Cominciamo con l’alfabeto:
§ si può usare quando la esse si trova davanti ad altre consonanti , tipico dei dialetti osco-sabini o umbro-marchigiani e suona come la sch tedesca, come la esse di sciabola, scena o sciupare.
La s quando è preceduta da r suona come una zeta o ts
Le parole che in italiano terminano con la o, in moriconese terminano con la u .
Ci sono alcune parole che non seguono la regola, in generale tutte le parole di nuovo inserimento come cronometro, televisione, telefono, microbo, microscopio, atomico ecc.. ma anche oro, bòsco, scemo, porto ed altre.
Un rapporto strano tra lingua e dialetto, si riscontra nei nomi di località e di persona; non ci sembra che seguano una regola fissa:
Umberto diventa ‘Mberto
Antonio diventa ‘Ntonio
Enrico diventa Rico
Angilu può diventare ‘Ngilinu
ma, in linea di massima si pronunciano come in italiano.

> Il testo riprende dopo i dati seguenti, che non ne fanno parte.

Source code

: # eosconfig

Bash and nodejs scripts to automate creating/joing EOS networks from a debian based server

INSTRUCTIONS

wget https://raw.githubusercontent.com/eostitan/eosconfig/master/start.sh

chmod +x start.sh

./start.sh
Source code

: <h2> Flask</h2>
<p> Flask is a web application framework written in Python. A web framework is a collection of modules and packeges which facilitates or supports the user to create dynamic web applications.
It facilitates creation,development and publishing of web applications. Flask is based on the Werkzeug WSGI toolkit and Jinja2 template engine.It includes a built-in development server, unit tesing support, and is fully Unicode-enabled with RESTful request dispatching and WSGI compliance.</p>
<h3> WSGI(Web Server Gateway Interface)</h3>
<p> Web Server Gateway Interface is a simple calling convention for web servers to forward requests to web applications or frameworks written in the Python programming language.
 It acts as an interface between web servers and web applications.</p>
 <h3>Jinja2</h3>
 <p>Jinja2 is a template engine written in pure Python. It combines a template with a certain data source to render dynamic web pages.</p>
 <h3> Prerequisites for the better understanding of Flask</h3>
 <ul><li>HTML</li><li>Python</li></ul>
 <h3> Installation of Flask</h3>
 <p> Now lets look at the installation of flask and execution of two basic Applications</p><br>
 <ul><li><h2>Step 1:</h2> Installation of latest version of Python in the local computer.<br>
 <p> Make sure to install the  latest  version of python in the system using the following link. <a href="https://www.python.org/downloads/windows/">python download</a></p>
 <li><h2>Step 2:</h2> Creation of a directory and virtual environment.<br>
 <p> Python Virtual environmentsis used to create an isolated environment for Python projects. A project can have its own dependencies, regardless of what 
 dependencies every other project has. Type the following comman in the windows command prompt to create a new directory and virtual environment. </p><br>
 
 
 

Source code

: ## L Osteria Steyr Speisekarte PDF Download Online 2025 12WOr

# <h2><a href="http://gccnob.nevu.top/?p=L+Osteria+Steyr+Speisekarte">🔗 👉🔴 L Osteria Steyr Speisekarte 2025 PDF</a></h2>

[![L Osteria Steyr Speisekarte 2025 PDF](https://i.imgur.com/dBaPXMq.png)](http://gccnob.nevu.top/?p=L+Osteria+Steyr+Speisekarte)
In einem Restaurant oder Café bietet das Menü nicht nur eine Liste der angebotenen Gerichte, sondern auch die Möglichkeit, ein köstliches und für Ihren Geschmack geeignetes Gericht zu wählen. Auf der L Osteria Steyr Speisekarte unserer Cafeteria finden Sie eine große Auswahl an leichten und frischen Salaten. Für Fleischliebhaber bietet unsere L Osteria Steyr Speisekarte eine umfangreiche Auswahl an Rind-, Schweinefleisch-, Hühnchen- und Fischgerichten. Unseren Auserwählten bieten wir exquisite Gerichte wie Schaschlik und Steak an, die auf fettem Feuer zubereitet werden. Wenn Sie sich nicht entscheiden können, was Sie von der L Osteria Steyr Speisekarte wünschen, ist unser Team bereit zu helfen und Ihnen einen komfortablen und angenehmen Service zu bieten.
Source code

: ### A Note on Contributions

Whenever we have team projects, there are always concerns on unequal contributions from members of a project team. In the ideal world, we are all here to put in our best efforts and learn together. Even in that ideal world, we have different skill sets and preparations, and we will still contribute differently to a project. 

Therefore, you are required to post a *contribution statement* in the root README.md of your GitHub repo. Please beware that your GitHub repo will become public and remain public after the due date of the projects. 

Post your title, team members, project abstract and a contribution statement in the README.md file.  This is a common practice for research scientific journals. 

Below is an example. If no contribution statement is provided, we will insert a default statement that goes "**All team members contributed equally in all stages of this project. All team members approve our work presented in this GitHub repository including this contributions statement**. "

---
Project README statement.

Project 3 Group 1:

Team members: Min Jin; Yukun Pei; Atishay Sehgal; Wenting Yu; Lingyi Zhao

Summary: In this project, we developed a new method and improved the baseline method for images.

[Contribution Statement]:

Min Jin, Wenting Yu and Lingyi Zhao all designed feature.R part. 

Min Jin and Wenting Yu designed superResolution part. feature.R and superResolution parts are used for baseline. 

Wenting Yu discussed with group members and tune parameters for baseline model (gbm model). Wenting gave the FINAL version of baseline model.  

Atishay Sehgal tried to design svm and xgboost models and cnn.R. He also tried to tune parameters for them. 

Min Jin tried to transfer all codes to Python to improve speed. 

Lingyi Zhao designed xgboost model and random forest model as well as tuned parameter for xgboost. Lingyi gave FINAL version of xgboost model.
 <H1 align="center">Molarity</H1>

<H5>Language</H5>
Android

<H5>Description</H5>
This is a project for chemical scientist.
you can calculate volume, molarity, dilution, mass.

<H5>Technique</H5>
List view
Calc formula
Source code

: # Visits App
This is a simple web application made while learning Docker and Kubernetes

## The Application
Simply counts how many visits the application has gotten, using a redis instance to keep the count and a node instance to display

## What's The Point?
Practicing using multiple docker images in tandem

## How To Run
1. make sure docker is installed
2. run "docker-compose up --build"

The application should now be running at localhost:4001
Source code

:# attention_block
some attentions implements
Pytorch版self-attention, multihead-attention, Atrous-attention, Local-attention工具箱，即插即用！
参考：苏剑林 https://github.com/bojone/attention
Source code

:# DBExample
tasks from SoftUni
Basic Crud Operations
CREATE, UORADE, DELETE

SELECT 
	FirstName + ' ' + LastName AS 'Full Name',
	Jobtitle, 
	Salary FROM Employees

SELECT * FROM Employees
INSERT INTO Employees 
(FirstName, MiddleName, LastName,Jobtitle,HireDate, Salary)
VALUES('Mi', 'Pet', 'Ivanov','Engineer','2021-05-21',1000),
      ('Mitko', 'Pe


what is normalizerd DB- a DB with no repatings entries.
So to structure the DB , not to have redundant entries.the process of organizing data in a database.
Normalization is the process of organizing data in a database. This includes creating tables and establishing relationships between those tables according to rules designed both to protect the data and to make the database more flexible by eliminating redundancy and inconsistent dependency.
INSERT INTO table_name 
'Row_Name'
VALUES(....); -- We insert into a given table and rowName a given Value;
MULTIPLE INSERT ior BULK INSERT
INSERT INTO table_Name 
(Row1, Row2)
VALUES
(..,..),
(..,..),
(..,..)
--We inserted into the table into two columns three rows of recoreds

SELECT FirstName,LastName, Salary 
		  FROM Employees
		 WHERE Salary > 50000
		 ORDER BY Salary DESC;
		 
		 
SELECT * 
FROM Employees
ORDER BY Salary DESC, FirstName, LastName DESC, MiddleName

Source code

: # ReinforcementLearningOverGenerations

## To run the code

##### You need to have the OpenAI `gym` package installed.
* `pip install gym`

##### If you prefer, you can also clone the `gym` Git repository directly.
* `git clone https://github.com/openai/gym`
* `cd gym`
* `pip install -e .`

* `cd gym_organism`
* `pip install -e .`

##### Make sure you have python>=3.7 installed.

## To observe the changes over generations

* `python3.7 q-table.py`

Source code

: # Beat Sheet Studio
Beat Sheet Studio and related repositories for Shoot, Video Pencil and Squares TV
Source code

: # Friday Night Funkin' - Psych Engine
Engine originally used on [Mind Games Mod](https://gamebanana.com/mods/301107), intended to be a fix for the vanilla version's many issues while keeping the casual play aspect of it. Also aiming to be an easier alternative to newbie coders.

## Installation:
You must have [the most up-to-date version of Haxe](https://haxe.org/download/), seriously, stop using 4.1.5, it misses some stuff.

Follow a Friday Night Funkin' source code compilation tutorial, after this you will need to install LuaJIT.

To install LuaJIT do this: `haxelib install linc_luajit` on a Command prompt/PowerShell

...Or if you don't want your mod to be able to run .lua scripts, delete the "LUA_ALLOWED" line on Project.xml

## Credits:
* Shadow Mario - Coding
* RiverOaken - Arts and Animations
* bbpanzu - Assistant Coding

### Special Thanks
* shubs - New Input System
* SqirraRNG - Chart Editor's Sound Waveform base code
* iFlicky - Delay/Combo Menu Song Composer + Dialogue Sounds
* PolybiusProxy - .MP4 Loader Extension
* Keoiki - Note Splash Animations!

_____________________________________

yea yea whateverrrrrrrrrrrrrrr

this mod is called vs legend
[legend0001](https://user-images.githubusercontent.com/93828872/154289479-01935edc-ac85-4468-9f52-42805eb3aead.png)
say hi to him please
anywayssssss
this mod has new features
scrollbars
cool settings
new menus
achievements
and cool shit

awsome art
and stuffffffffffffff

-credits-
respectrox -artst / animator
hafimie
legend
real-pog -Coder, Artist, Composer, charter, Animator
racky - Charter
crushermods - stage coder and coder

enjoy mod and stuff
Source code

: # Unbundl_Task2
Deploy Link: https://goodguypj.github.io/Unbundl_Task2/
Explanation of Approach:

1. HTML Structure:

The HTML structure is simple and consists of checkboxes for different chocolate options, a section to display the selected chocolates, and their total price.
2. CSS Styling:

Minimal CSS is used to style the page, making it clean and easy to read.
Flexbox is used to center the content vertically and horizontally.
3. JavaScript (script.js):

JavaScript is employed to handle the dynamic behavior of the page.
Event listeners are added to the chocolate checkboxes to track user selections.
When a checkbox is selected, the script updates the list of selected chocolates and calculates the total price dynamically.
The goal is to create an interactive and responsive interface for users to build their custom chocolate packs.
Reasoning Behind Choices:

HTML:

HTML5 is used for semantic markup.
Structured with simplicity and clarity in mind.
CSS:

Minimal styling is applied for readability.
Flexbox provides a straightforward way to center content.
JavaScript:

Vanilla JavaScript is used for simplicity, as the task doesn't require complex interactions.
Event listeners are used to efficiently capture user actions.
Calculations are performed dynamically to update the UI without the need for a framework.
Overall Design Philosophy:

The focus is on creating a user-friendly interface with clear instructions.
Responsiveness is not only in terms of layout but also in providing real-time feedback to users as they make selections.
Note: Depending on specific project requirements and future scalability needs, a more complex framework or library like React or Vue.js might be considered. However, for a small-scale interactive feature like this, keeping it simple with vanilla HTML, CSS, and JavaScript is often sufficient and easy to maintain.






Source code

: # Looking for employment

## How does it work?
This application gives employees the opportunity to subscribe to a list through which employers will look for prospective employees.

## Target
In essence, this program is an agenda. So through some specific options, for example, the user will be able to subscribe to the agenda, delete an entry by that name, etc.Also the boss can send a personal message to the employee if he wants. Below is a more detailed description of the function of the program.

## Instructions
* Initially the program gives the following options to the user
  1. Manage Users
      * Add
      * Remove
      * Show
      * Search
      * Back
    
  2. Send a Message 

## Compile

gli si pronuncia di norma ji
Bottiglia buttija
Famiglia famija
Cosiglio cunsiju
Figlio fiju
in e im all’inizio di parola diventano ‘n, ‘m
inginocchiarsi = ‘nginocchiasse
impiegato = ‘mpiegatu
mb si trasforma in mm (Piombo = piummu)
ma quando si vuole parlare “civile” diventa mp *
Piombo = Piompo
rinomata la frase di un noto pittore locale : “Ma nón cunusci Seba§tiano der Piompo”
nd si trasforma, quasi sempre, in nn
Candela = cannela
Mandato = mannatu
Quando = quanno
così vale per il gerundio dei verbi:
essendo andati = essenno iti
avendo avuto = avenno avutu
nt in finale di parola diventa nd:
Ottanta = ottanda
Sessanta = sessanda
Quanta = quanda
Il sabino quando parla “civile”, quasi sempre, trasforma nd in nt, la d in t e la v davanti a e, i, in f
“sentimi un poco” diventa “sendi un po’ “
classica la frase “anfeti, muradò, nun lo conoschi er piompo?“
(anvedi, muratò, nun lo conoschi er piombo?)
Una curiosità: un mio ex collega di lavoro, di Borgo Collefegato (RI) oggi Borgorosi, discutendo con un altro collega (Paolo Fiaschi) disse: “Caro Fiaschi, te sei spaijato” “Caro Fiaschi, ti sei sbagliato “.
Una considerazione a parte va fatta per vócca /bocca .
Se vocca è preceduta da n o m allora diventa mmócca
Es. no §torce ‘a vócca … e cchiudi ‘ssà vócca …. e mìttite ‘mmócca ‘ssù pézz’e pa‘ ! Oppure ssu pezzu de pà.
Il dialetto, infatti era il linguaggio usato dalle genti di campagna e dalle classi più umili, cristallizzato in zone circoscritte di spazio e di tempo e rimasto abbastanza uguale fino a 50/60 anni fa, quando, finito l’isolamento rurale, attraverso una sempre più rapida diffusione dei mezzi di comunicazione, sta scomparendo con la stessa velocità della diffusione di detti mezzi.